(FAQ) What sizes and types of cue tips are available?

(About the Author)

The cue tip is a piece of material placed at the end of the cue stick that hits the cue ball. It’s shape and condition is more important to good players than whether the cue stick is straight. A serious player will always use a warped cue stick with a well-shaped tip then any other stick with a less then optimal (bad) tip.

The width of the cue tip is sized to fit the width of the ferrule. The ferrule is the next bit of material, fitted onto the thin end of the stick. The ferrule width (and by extension, the shaft) can be from 9mm to 14mm in diameter. Snooker cues generally use the smaller tips (9-11mm) and most regular pool sticks use tips that can range from 12-15mm. Thrown into this variety of widths are player preferences – variations of 12.25mm, 12.50mm, 12.75mm, etc..

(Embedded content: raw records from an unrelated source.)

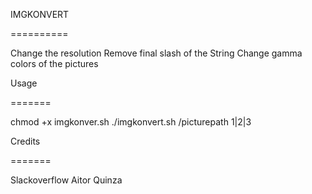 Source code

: IMGKONVERT

==========

Change the resolution
Remove final slash of the String
Change gamma colors of the pictures


Usage

=======

chmod +x imgkonver.sh
./imgkonvert.sh /picturepath 1|2|3

Credits

=======

Slackoverflow 
Aitor Quinza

Cue tip shapes are dome-shaped, This ensures that as much material contacts the cue tip as possible whether the tip touches the cue ball up, down, and left/right sides of the center. This means that the curve of the tip must match the curve of the cue ball. For snooker’s smaller balls, this curve is best described as matching the U.S. 10 cent piece (dime). For pool, the recommended curve fits the U.S. 5 cent piece (nickel). This is the silhouette curve of the coin and the tip – referred to as the nickel-curve and dime-curve. (For billiards, with the larger ball, you can use the quarter-curve (US. 25 cent piece).

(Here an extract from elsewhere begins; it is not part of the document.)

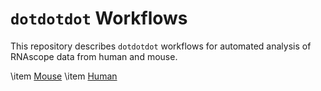 # `dotdotdot` Workflows 

This repository describes  `dotdotdot` workflows for automated analysis of RNAscope data from human and mouse.

\item [Mouse](docs/mouse_vignette.md)
\item [Human](docs/human_vignette.md)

The smaller, thinner shafts with the correspondingly smaller width (9mm to 10.5 mm) will have the tip with the dime shape. You will see such thin shafts most often used in Snooker. A few players will have thin shafts on their pool sticks because of personal preference. The majority of pool sticks use the larger diameters with the tip curved to the nickel width.

Because there are so many custom widths for shafts, tip manufacturers make all of their sizes in millimeter increments. You can get a 13 mm or a 14 mm, but not a 13.75 mm. To make this work, a 14 mm tip is mounted on the shaft, and then shaved or abraded away until the tip matches with width of the ferrule.

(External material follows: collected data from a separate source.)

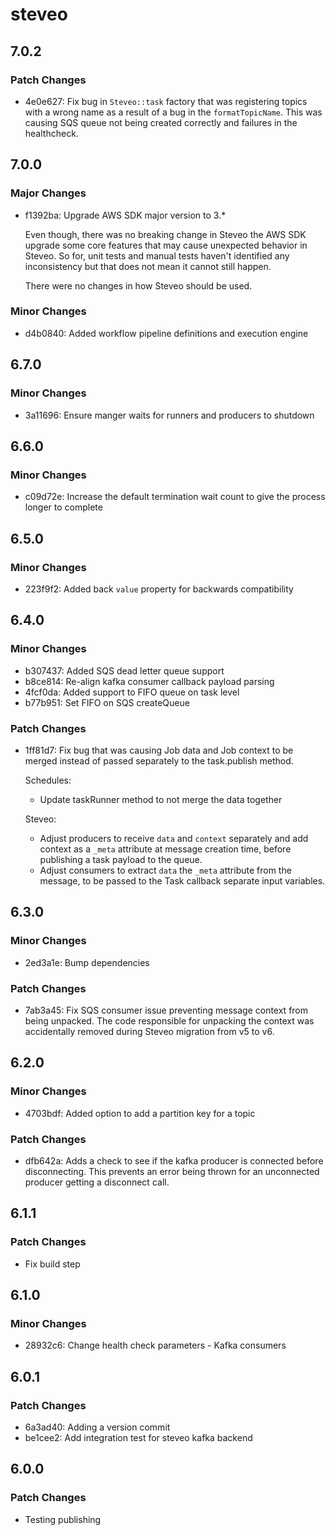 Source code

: # steveo

## 7.0.2

### Patch Changes

- 4e0e627: Fix bug in `Steveo::task` factory that was registering topics with a wrong name
  as a result of a bug in the `formatTopicName`. This was causing SQS queue not
  being created correctly and failures in the healthcheck.

## 7.0.0

### Major Changes

- f1392ba: Upgrade AWS SDK major version to 3.\*

  Even though, there was no breaking change in Steveo the AWS SDK upgrade some core features that may cause unexpected
  behavior in Steveo. So for, unit tests and manual tests haven't identified any inconsistency but that does not mean it
  cannot still happen.

  There were no changes in how Steveo should be used.

### Minor Changes

- d4b0840: Added workflow pipeline definitions and execution engine

## 6.7.0

### Minor Changes

- 3a11696: Ensure manger waits for runners and producers to shutdown

## 6.6.0

### Minor Changes

- c09d72e: Increase the default termination wait count to give the process longer to complete

## 6.5.0

### Minor Changes

- 223f9f2: Added back `value` property for backwards compatibility

## 6.4.0

### Minor Changes

- b307437: Added SQS dead letter queue support
- b8ce814: Re-align kafka consumer callback payload parsing
- 4fcf0da: Added support to FIFO queue on task level
- b77b951: Set FIFO on SQS createQueue

### Patch Changes

- 1ff81d7: Fix bug that was causing Job data and Job context to be merged instead of
  passed separately to the task.publish method.

  Schedules:

  - Update taskRunner method to not merge the data together

  Steveo:

  - Adjust producers to receive `data` and `context` separately and add context as a `_meta` attribute at message creation
    time, before publishing a task payload to the queue.
  - Adjust consumers to extract `data` the `_meta` attribute from the message, to be passed to the Task callback
    separate input variables.

## 6.3.0

### Minor Changes

- 2ed3a1e: Bump dependencies

### Patch Changes

- 7ab3a45: Fix SQS consumer issue preventing message context from being unpacked.
  The code responsible for unpacking the context was accidentally removed during Steveo migration from v5 to v6.

## 6.2.0

### Minor Changes

- 4703bdf: Added option to add a partition key for a topic

### Patch Changes

- dfb642a: Adds a check to see if the kafka producer is connected before disconnecting. This prevents an error being thrown for an unconnected producer getting a disconnect call.

## 6.1.1

### Patch Changes

- Fix build step

## 6.1.0

### Minor Changes

- 28932c6: Change health check parameters - Kafka consumers

## 6.0.1

### Patch Changes

- 6a3ad40: Adding a version commit
- be1cee2: Add integration test for steveo kafka backend

## 6.0.0

### Patch Changes

- Testing publishing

The most common tips are a single leather material. There are some tips made out of layered material. Recently, plastic tips have been introduced, used primarily on break cues. Tips also come in hardness variations – from soft material, medium-soft, medium, medium-hard, hard-medium, hard-hard, etc.

Soft tips tend to mushroom – spread out over the edges of the ferrule. This requires continuous trimming until the material has been compacted enough to be stable. Hard tips tend to slip off the cue ball unless careful attention is paid to chalking. Because of these two limitations, most players tend to use medium tips.

There are a lot of tip choices and manufactures. The decision to experience with a new type of is not a simple choice. It requires the removal of an old tip and adding the new tip, then shaping the curve. Once done, a lot of ball hitting has to be done, comparing the results of the new tip against the experiences of the old tip. Some players don’t like the change and go back to the old brand. Others like the change in ball action and become heralds for the brand.

It is a good idea to try several tips. Some tips can fit your style of shooting better than others. The only way to find out is to experiment. This may take some courage on your part – but the lessons learned from trying other tips is a once in a lifetime process. A good tip mechanic can swap out several tips for you on request – at a reasonable price.